Zach Robbins spoke with William Cotter, an attorney with Offit Kurman’s Business Law and Transactions practice group, for this interview.

WILL COTTER: Can you give us an overview of Leadnomics?

ZACH ROBBINS: Leadnomics is a customer acquisition technology platform. We specialize in vertical areas such as insurance. The platform started developing in 2007. Since then, we’ve just been adding core functionality to the platform to make us successful in each area that we decide to operate in.

How did you get involved in the insurance industry in particular?

When we were managing search campaigns, we really cut our teeth in financial service verticals: short-term lending, credit cards, anything really with a financial services background. From there, we shifted to auto insurance, where we noticed massive scale—pretty much everyone in the U.S. drives as part of their daily commute. We thought that there would be massive opportunity.

So you were initially involved in search engine marketing?

Well, in 2007, me and my co-founder were actually still in college. Early on, at the very beginning of the company, our efforts were 100% geared towards managing Google search campaigns, display campaigns—way before content marketing and things like that ever existed.

How has content marketing changed that landscape?

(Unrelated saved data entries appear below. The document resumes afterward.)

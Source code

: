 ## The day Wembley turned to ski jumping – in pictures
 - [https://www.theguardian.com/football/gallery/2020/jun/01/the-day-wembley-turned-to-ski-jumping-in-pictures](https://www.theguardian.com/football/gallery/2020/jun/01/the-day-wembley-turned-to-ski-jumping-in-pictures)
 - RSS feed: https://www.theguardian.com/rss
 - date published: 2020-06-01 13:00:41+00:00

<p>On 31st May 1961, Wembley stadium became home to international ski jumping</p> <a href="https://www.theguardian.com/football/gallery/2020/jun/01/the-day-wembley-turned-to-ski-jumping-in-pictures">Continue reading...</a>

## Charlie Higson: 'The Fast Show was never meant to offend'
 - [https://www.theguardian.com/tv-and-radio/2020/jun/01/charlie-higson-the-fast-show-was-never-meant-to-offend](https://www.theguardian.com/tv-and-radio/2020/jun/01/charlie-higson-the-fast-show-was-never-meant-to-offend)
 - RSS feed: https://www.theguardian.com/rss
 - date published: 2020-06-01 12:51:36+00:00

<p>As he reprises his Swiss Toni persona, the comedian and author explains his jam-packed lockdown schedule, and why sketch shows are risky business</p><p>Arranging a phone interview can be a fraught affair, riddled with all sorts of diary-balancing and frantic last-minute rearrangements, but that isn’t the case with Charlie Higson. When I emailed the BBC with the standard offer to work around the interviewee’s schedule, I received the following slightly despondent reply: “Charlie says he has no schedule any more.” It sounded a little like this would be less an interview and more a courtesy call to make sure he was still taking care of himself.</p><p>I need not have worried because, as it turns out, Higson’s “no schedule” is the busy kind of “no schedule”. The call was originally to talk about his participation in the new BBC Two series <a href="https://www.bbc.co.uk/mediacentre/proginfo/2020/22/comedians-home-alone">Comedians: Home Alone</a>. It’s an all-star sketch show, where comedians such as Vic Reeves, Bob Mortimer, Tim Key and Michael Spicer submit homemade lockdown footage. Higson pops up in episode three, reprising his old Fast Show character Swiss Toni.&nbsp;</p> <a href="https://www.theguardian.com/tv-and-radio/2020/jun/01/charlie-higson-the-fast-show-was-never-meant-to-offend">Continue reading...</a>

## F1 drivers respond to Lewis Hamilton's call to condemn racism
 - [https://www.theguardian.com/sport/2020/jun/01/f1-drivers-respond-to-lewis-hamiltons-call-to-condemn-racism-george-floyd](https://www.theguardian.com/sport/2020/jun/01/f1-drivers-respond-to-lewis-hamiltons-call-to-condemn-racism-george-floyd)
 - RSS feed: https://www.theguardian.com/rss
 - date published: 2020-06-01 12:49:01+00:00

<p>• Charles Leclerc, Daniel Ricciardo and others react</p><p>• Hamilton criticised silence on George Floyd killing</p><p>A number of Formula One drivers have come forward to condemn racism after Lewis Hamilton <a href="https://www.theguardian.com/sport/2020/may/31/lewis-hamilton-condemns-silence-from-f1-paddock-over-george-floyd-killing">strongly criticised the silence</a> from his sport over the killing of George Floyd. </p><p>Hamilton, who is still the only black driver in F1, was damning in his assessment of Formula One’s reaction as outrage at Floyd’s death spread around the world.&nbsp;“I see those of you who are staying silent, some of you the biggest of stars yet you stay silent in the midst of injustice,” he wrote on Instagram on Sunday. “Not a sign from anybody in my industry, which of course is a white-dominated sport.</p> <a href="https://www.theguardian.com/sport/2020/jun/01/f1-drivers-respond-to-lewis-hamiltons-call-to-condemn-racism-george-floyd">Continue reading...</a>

Content marketing is relevant to us in terms of how we position the brands we build. It’s fortunate that we have a content team in-house that can produce the content and then market the content that we produce first-party rather than going to an agency and paying for services that way.

Where does Leadnomics fit into a company’s overall marketing approach?

Within marketing techs, there’s plenty of marketing technology, marketing automation platforms that sell the promise of either marketing and automating processes for your business or your service. The distinction with Leadnomics is that we’re actually working with advertisers or insurance carriers where we’re only compensated on a performance model.

Can you tell us what motivated the decision to expand out of Philadelphia and into New York City?

We’ve been in Philadelphia since 2008, shortly after the inception of the company. We’ve had our headquarters here since then, but for certain roles we found that it is much easier to actually hire in New York. Much more of our competition has a presence there, so for certain roles it’s much easier to find people with prior experience rather than train 100% of the staff.

How important is that prior experience?

I think that one of the things that really make us successful is that we’re built around being very lean and agile, and being able to execute on priorities as they come up. It’s about making sure that the teams are collaborating enough, and making sure that the company has a culture that enables everyone to really understand the impact that they can have on the company.

Do you focus on different clients or verticals here versus in New York?

The client base is not so relevant to each of the area offices that run because we actually work across the entire country, so we don’t need essentially regional offices or something like that to sell nationally. Our client base is actually reflective of that: we have clients all across the country. The clients can be a national insurance carrier, someone like Allstate or Progressive, or it could be someone who is using some of our self serve technology that has a 4 person shop—and that’s somewhere in the Midwest. There’s companies similar sized to us, where they’re 40 to 100 people. There’s a few public companies in this space that play in the same areas. Insurance, for example, is one of Google’s largest categories. GEICO may spend up to a million dollars a day on just search advertising. So, there’s a lot of marketing dollars to go around for auto insurance, and carriers need to sustain their growth.

Would you consider Leadnomics to be a marketing agency?

We don’t have an agency model, but at the end of the day, a lot of the services that we offer for our clients are agency services; we’re just doing them on a different pricing model. It can be anything from display, media retargeting, email, social, search. Affiliate marketing is one of our core competencies and something that we really built the company on. To this day we still maintain an affiliate network.